The scores assigned by the scoring models correlate with raters’ agreement

Plots showing the performances of our scoring model.

• figure_S01_networkMetrics.ipynb boxplots representing the score assigned by the model to cells at different levels of agreement.

Negligible contribution of WFA background fluorescence to the WFA Diffuse Fluorescence

Plots showing a comparison between WFA-stained slices and negative control slices that lacked the use of biotinylated WFA (but not the streptavidin-conjugated fluorescent probe) in the staining protocol.

• figure_S01_prepareDataForBrainRender.ipynb preprocessing of data required by figure_S02_brainRenders.ipynb. Saves a .csv file used for plotting by the brainRenders notebook.
• figure_S01_brainRenders.ipynb heatmaps representing on brain coronal sections average pixel intensity at mid-ontology resolution.

Figure S02

PNN energy and WFA diffuse fluorescence measurements for medium-resolution brain areas grouped by their major subdivision

Folder content:

• figure_S02.ipynb Barplots showing PNN energy and WFA diffuse fluorescence at mid-ontology level.

Figure S03

Distribution of PV-positive cells throughout the entire mouse brain

Folder content:

• figure_S03_prepareDataForBrainRender.ipynb preprocessing of data required by figure_S03_brainRenders.ipynb.
• figure_S03_brainrenders.ipynb heatmaps representing on brain coronal sections PV diffuse fluorescence and PV energy at mid-ontology resolution.
• figure_S03_mainVisualizations.ipynb all the other plots of the figure (scatterplots, heatmaps), representing the relationship of PV diffuse staining and PV energy as well as raw data of individual animals.

Figure S04

Colocalization of PNNs and PV cells in medium-resolution brain areas grouped by their major subdivision

Folder content:

• figure_S04_colocalization.ipynb Barplots showing colocalization of PNNs and PV cells at mid-ontology level.

Figure S05

Energy of PV^- PNNs for coarse and medium-resolution brain areas

Folder content:

• figure_S05_PVnegativePNNenergy.ipynb Barplots showing PV^- PNNs at coarse mid-ontology level.

Figure S06

WFA diffuse fluorescence and PV staining metrics in sensory cortical areas

Folder content:

WFA Diffuse Fluorescence in primary vs secondary areas by layers

• figure_S06_WFAdiff_bylayer_.ipynb Barplots showing WFA in sensory areas.

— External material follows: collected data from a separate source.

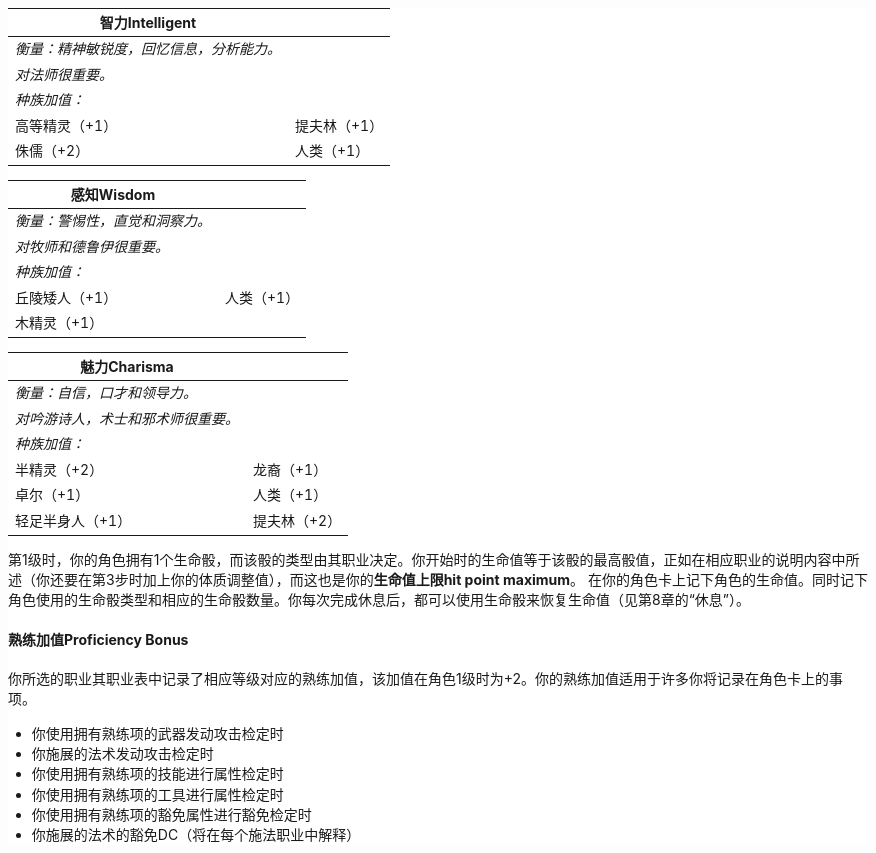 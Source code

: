  

| **智力Intelligent**                      |              |
| ---------------------------------------- | ------------ |
| *衡量：精神敏锐度，回忆信息，分析能力。* |              |
| *对法师很重要。*                         |              |
| *种族加值：*                             |              |
| 高等精灵（+1）                           | 提夫林（+1） |
| 侏儒（+2）                               | 人类（+1）   |

 

| **感知Wisdom**                 |            |
| ------------------------------ | ---------- |
| *衡量：警惕性，直觉和洞察力。* |            |
| *对牧师和德鲁伊很重要。*       |            |
| *种族加值：*                   |            |
| 丘陵矮人（+1）                 | 人类（+1） |
| 木精灵（+1）                   |            |

 

| **魅力Charisma**                   |              |
| ---------------------------------- | ------------ |
| *衡量：自信，口才和领导力。*       |              |
| *对吟游诗人，术士和邪术师很重要。* |              |
| *种族加值：*                       |              |
| 半精灵（+2）                       | 龙裔（+1）   |
| 卓尔（+1）                         | 人类（+1）   |
| 轻足半身人（+1）                   | 提夫林（+2） |

 

​    第1级时，你的角色拥有1个生命骰，而该骰的类型由其职业决定。你开始时的生命值等于该骰的最高骰值，正如在相应职业的说明内容中所述（你还要在第3步时加上你的体质调整值），而这也是你的**生命值上限hit point maximum**。
​     在你的角色卡上记下角色的生命值。同时记下角色使用的生命骰类型和相应的生命骰数量。你每次完成休息后，都可以使用生命骰来恢复生命值（见第8章的“休息”）。



#### 熟练加值Proficiency Bonus

​    你所选的职业其职业表中记录了相应等级对应的熟练加值，该加值在角色1级时为+2。你的熟练加值适用于许多你将记录在角色卡上的事项。

- 你使用拥有熟练项的武器发动攻击检定时
- 你施展的法术发动攻击检定时
- 你使用拥有熟练项的技能进行属性检定时
- 你使用拥有熟练项的工具进行属性检定时
- 你使用拥有熟练项的豁免属性进行豁免检定时
- 你施展的法术的豁免DC（将在每个施法职业中解释）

PV cell distribution in sensory cortical areas

• figure_S06_primarySecondaryPV.ipynb Barplots showing PV expression in sensory areas.

Figure S07

Determinants of PNN expression in the cortex

Folder content:

PV cell intensity and colocalization with PNNs in the sensory areas of the cortex

• figure_S07_colocalizationPrimary_secondary.ipynb Barplots showing PNN/PV colocalization in sensory areas.
• figure_S07_PVPNN_primarySecondary.ipynb Barplots showing the distribution of PV cells by intensity class in sensory areas.

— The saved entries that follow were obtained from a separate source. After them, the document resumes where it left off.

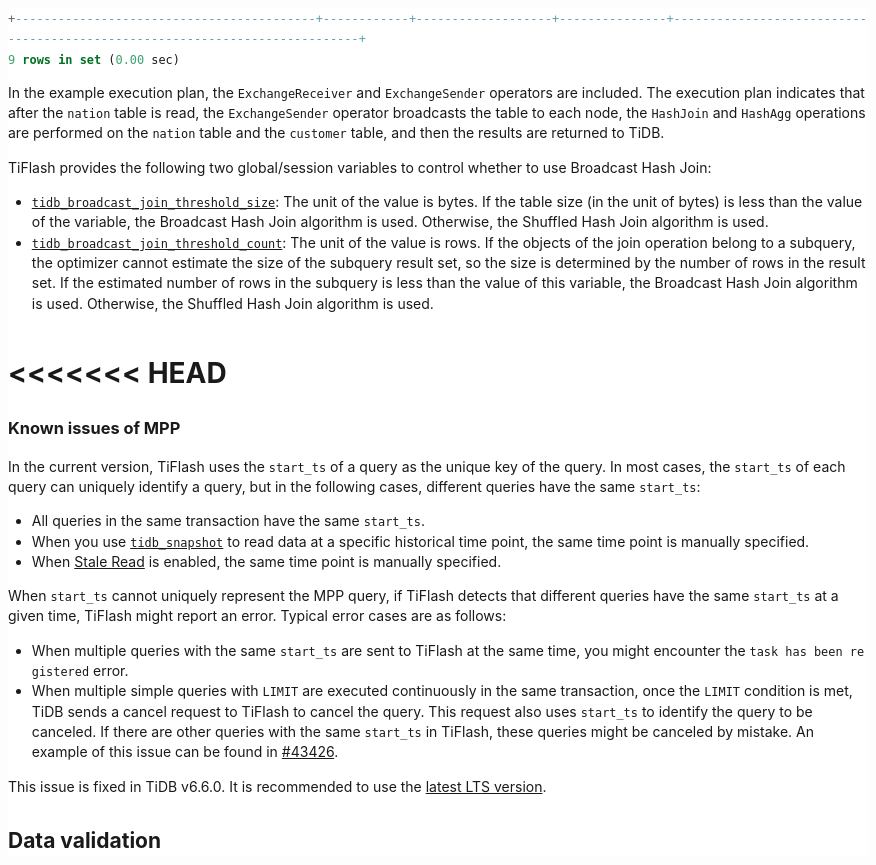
 ```sql
+------------------------------------------+------------+-------------------+---------------+----------------------------------------------------------------------------+
9 rows in set (0.00 sec)
```

In the example execution plan, the `ExchangeReceiver` and `ExchangeSender` operators are included. The execution plan indicates that after the `nation` table is read, the `ExchangeSender` operator broadcasts the table to each node, the `HashJoin` and `HashAgg` operations are performed on the `nation` table and the `customer` table, and then the results are returned to TiDB.

TiFlash provides the following two global/session variables to control whether to use Broadcast Hash Join:

- [`tidb_broadcast_join_threshold_size`](/system-variables.md#tidb_broadcast_join_threshold_count-new-in-v50): The unit of the value is bytes. If the table size (in the unit of bytes) is less than the value of the variable, the Broadcast Hash Join algorithm is used. Otherwise, the Shuffled Hash Join algorithm is used.
- [`tidb_broadcast_join_threshold_count`](/system-variables.md#tidb_broadcast_join_threshold_count-new-in-v50): The unit of the value is rows. If the objects of the join operation belong to a subquery, the optimizer cannot estimate the size of the subquery result set, so the size is determined by the number of rows in the result set. If the estimated number of rows in the subquery is less than the value of this variable, the Broadcast Hash Join algorithm is used. Otherwise, the Shuffled Hash Join algorithm is used.

<<<<<<< HEAD
=======
### Known issues of MPP

In the current version, TiFlash uses the `start_ts` of a query as the unique key of the query. In most cases, the `start_ts` of each query can uniquely identify a query, but in the following cases, different queries have the same `start_ts`:

- All queries in the same transaction have the same `start_ts`.
- When you use [`tidb_snapshot`](/system-variables.md#tidb_snapshot) to read data at a specific historical time point, the same time point is manually specified.
- When [Stale Read](/stale-read.md) is enabled, the same time point is manually specified.

When `start_ts` cannot uniquely represent the MPP query, if TiFlash detects that different queries have the same `start_ts` at a given time, TiFlash might report an error. Typical error cases are as follows:

- When multiple queries with the same `start_ts` are sent to TiFlash at the same time, you might encounter the `task has been registered` error.
- When multiple simple queries with `LIMIT` are executed continuously in the same transaction, once the `LIMIT` condition is met, TiDB sends a cancel request to TiFlash to cancel the query. This request also uses `start_ts` to identify the query to be canceled. If there are other queries with the same `start_ts` in TiFlash, these queries might be canceled by mistake. An example of this issue can be found in [#43426](https://github.com/pingcap/tidb/issues/43426).

This issue is fixed in TiDB v6.6.0. It is recommended to use the [latest LTS version](https://docs.pingcap.com/tidb/stable).

## Data validation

Thalamic inputs from the association-cortex-related portion of the thalamus (DORpm) do not correlate with PNNs in sensory cortices

• figure_S07_nonsensoryThalamus.ipynb scatterplots representing the relationship between PNN expression in layers of the sensory cortex and density of DORpm afference.

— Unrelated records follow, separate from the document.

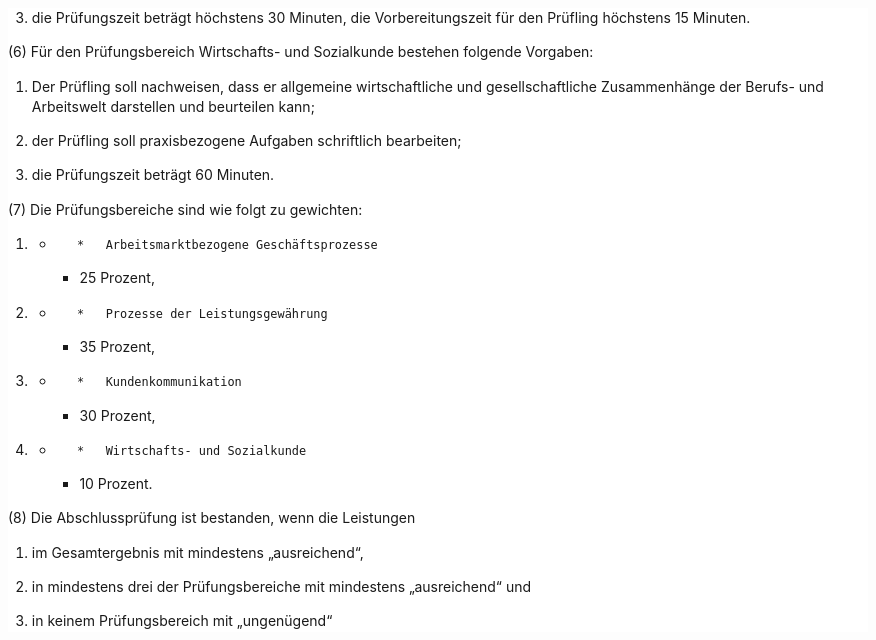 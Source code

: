 
3.  die Prüfungszeit beträgt höchstens 30 Minuten, die Vorbereitungszeit für den Prüfling höchstens 15 Minuten.




(6) Für den Prüfungsbereich Wirtschafts- und Sozialkunde bestehen folgende Vorgaben:

1.  Der Prüfling soll nachweisen, dass er allgemeine wirtschaftliche und gesellschaftliche Zusammenhänge der Berufs- und Arbeitswelt darstellen und beurteilen kann;


2.  der Prüfling soll praxisbezogene Aufgaben schriftlich bearbeiten;


3.  die Prüfungszeit beträgt 60 Minuten.




(7) Die Prüfungsbereiche sind wie folgt zu gewichten:

1.
    *        *   Arbeitsmarktbezogene Geschäftsprozesse

        *   25 Prozent,





2.
    *        *   Prozesse der Leistungsgewährung

        *   35 Prozent,





3.
    *        *   Kundenkommunikation

        *   30 Prozent,





4.
    *        *   Wirtschafts- und Sozialkunde

        *   10 Prozent.







(8) Die Abschlussprüfung ist bestanden, wenn die Leistungen

1.  im Gesamtergebnis mit mindestens „ausreichend“,


2.  in mindestens drei der Prüfungsbereiche mit mindestens „ausreichend“ und


3.  in keinem Prüfungsbereich mit „ungenügend“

Properties of PV cells in high-WFA and low-WFA cortical subnetworks

• figure_S07_functionalGroups_PV_coloc.ipynb Barplots showing PNN/PV colocalization and PV energy in cortical subnetworks.

Supplementary data

Supplementary data are provided as .xlsx files produced with the following notebooks:

• data_SD1_SD2.ipynb whole-brain PNN/PV metrics.
• data_SD3.ipynb whole-brain PNN/PV colocalization metrics.
• data_SD4.ipynb correlation of staining metrics with gene expression.